The star of the show is Cyp. debile, which is already in bud. I took it out of the fridge in late February because it was already starting into growth. For some reason, the leaves are drooping (as you can see in the picture), though they are turgid. I'm thinking it may have something to do with humidity. At any rate, the flower bud is steadily developing.





Next is Cyp guttatum. This is a new acquisition. It appears to have a tiny flower bud between the leaves and is growing steadily. I'm really looking forward to seeing what it does.





Another new acquisition for me is Cyp calceolus (the real thing, not parviflorum). I have wanted one of these forever, and I am very excited to finally have one. The shoot bud has barely emerged.

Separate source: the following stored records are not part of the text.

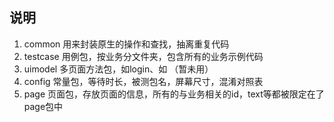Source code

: ## 说明

1. common 用来封装原生的操作和查找，抽离重复代码
2. testcase 用例包，按业务分文件夹，包含所有的业务示例代码
3. uimodel 多页面方法包，如login、如 （暂未用）
4. config 常量包，等待时长，被测包名，屏幕尺寸，混淆对照表
5. page 页面包，存放页面的信息，所有的与业务相关的id，text等都被限定在了page包中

Finally we have a good old Cyp parviflorum var. pubescens. I'm pretty sure there's two plants in this pot; they were youngsters that I got a steal of a deal on at work last year. I basically just bought them to experiment with new media and different methods of vernalization. I learned with another pot from the same batch that my garage is TOO COLD to keep dormant Cyps in!


----------



## SlipperFan (Mar 28, 2010)

Waiting, waiting...


----------



## KyushuCalanthe (Mar 28, 2010)

Looking interesting Joe. Can you grow outdoors? In my opinion plants like guttatum and parviflorum would be happier in outside beds. The debile is definitely malformed...such a delicate little thing. For sure they desire lots of humidity.


----------



## parvi_17 (Mar 28, 2010)

KyushuCalanthe said:


> Looking interesting Joe. Can you grow outdoors? In my opinion plants like guttatum and parviflorum would be happier in outside beds. The debile is definitely malformed...such a delicate little thing. For sure they desire lots of humidity.



I can and do grow outdoors. The guttatum was a recent purchase so came potted, and I can't plant yet, not for about 6 weeks at least. The ground is still frozen and we still get frost at night up until mid May. I have about 13 parviflorums outside and just have these in a pot as an experiment.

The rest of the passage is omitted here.